[Extracted data entries]
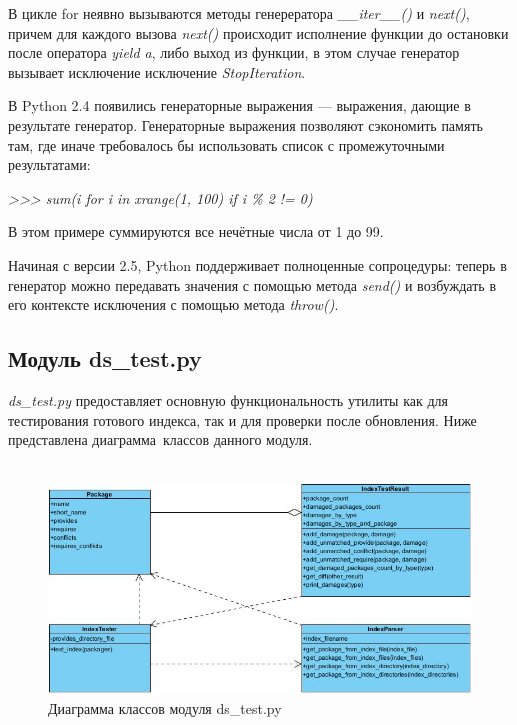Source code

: В цикле for неявно вызываются методы генерератора \textit{\_\_iter\_\_()} и \textit{next()},
причем для каждого вызова \textit{next()} происходит исполнение функции до остановки после 
оператора \textit{yield a}, либо выход из функции, в этом случае генератор 
вызывает исключение исключение \textit{StopIteration}.

В Python 2.4 появились генераторные выражения — выражения, дающие в результате генератор. 
Генераторные выражения позволяют сэкономить память там, где иначе требовалось бы использовать список с промежуточными результатами:

\textit{ >>> sum(i for i in xrange(1, 100) if i \% 2 != 0)}

В этом примере суммируются все нечётные числа от 1 до 99.

Начиная с версии 2.5, Python поддерживает полноценные сопроцедуры: теперь в генератор можно передавать значения 
с помощью метода \textit{send()} и возбуждать в его контексте исключения с помощью метода \textit{throw()}.

\subsection{Модуль ds\_test.py}
\textit{ds\_test.py} предоставляет основную функциональность утилиты  как для тестирования
готового индекса, так и для проверки после обновления. Ниже представлена диаграмма~классов данного модуля.\\

\\
\begin{figure}[!ht]
\begin{center}
\includegraphics[scale=0.6, clip]{../resources/uml/ds_test_class_diagram.jpg}
\caption{Диаграмма классов модуля ds\_test.py}
\label{gr:dstestclassdiag}
\end{center}
\end{figure}

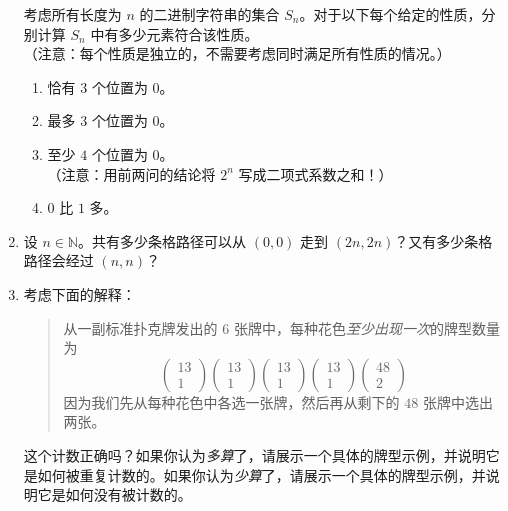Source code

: \begin{enumerate}[label=(\arabic*)]
          考虑所有长度为 $n$ 的二进制字符串的集合 $S_n$。对于以下每个给定的性质，分别计算 $S_n$ 中有多少元素符合该性质。\\
          （注意：每个性质是独立的，不需要考虑同时满足所有性质的情况。）
          \begin{enumerate}[label=(\alph*)]
              \item 恰有 $3$ 个位置为 $0$。
              \item 最多 $3$ 个位置为 $0$。
              \item 至少 $4$ 个位置为 $0$。\\
                    （注意：用前两问的结论将 $2^n$ 写成二项式系数之和！）
              \item $0$ 比 $1$ 多。
          \end{enumerate}
    \item 设 $n \in \mathbb{N}$。共有多少条格路径可以从 $(0, 0)$ 走到 $(2n, 2n)$？又有多少条格路径会经过 $(n, n)$？
    \item 考虑下面的解释：
          \begin{quote}
              从一副标准扑克牌发出的 $6$ 张牌中，每种花色\emph{至少出现一次}的牌型数量为
              \[\begin{pmatrix}13\\1\end{pmatrix}\begin{pmatrix}13\\1\end{pmatrix}\begin{pmatrix}13\\1\end{pmatrix}\begin{pmatrix}13\\1\end{pmatrix}\begin{pmatrix}48\\2\end{pmatrix}\]
              因为我们先从每种花色中各选一张牌，然后再从剩下的 $48$ 张牌中选出两张。
          \end{quote}
          这个计数正确吗？如果你认为\emph{多算}了，请展示一个具体的牌型示例，并说明它是如何被重复计数的。如果你认为\emph{少算}了，请展示一个具体的牌型示例，并说明它是如何没有被计数的。
\end{enumerate}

Required work => Only the records themselves, retyped exactly, belong in the answer; please leave all images behind.

Exercise solution =>
Source code

: В цикле for неявно вызываются методы генерератора \textit{\_\_iter\_\_()} и \textit{next()},
причем для каждого вызова \textit{next()} происходит исполнение функции до остановки после 
оператора \textit{yield a}, либо выход из функции, в этом случае генератор 
вызывает исключение исключение \textit{StopIteration}.

В Python 2.4 появились генераторные выражения — выражения, дающие в результате генератор. 
Генераторные выражения позволяют сэкономить память там, где иначе требовалось бы использовать список с промежуточными результатами:

\textit{ >>> sum(i for i in xrange(1, 100) if i \% 2 != 0)}

В этом примере суммируются все нечётные числа от 1 до 99.

Начиная с версии 2.5, Python поддерживает полноценные сопроцедуры: теперь в генератор можно передавать значения 
с помощью метода \textit{send()} и возбуждать в его контексте исключения с помощью метода \textit{throw()}.

\subsection{Модуль ds\_test.py}
\textit{ds\_test.py} предоставляет основную функциональность утилиты  как для тестирования
готового индекса, так и для проверки после обновления. Ниже представлена диаграмма~классов данного модуля.\\

\\
\begin{figure}[!ht]
\begin{center}
\includegraphics[scale=0.6, clip]{../resources/uml/ds_test_class_diagram.jpg}
\caption{Диаграмма классов модуля ds\_test.py}
\label{gr:dstestclassdiag}
\end{center}
\end{figure}

Source code

: \begin{enumerate}[label=(\arabic*)]
          考虑所有长度为 $n$ 的二进制字符串的集合 $S_n$。对于以下每个给定的性质，分别计算 $S_n$ 中有多少元素符合该性质。\\
          （注意：每个性质是独立的，不需要考虑同时满足所有性质的情况。）
          \begin{enumerate}[label=(\alph*)]
              \item 恰有 $3$ 个位置为 $0$。
              \item 最多 $3$ 个位置为 $0$。
              \item 至少 $4$ 个位置为 $0$。\\
                    （注意：用前两问的结论将 $2^n$ 写成二项式系数之和！）
              \item $0$ 比 $1$ 多。
          \end{enumerate}
    \item 设 $n \in \mathbb{N}$。共有多少条格路径可以从 $(0, 0)$ 走到 $(2n, 2n)$？又有多少条格路径会经过 $(n, n)$？
    \item 考虑下面的解释：
          \begin{quote}
              从一副标准扑克牌发出的 $6$ 张牌中，每种花色\emph{至少出现一次}的牌型数量为
              \[\begin{pmatrix}13\\1\end{pmatrix}\begin{pmatrix}13\\1\end{pmatrix}\begin{pmatrix}13\\1\end{pmatrix}\begin{pmatrix}13\\1\end{pmatrix}\begin{pmatrix}48\\2\end{pmatrix}\]
              因为我们先从每种花色中各选一张牌，然后再从剩下的 $48$ 张牌中选出两张。
          \end{quote}
          这个计数正确吗？如果你认为\emph{多算}了，请展示一个具体的牌型示例，并说明它是如何被重复计数的。如果你认为\emph{少算}了，请展示一个具体的牌型示例，并说明它是如何没有被计数的。
\end{enumerate}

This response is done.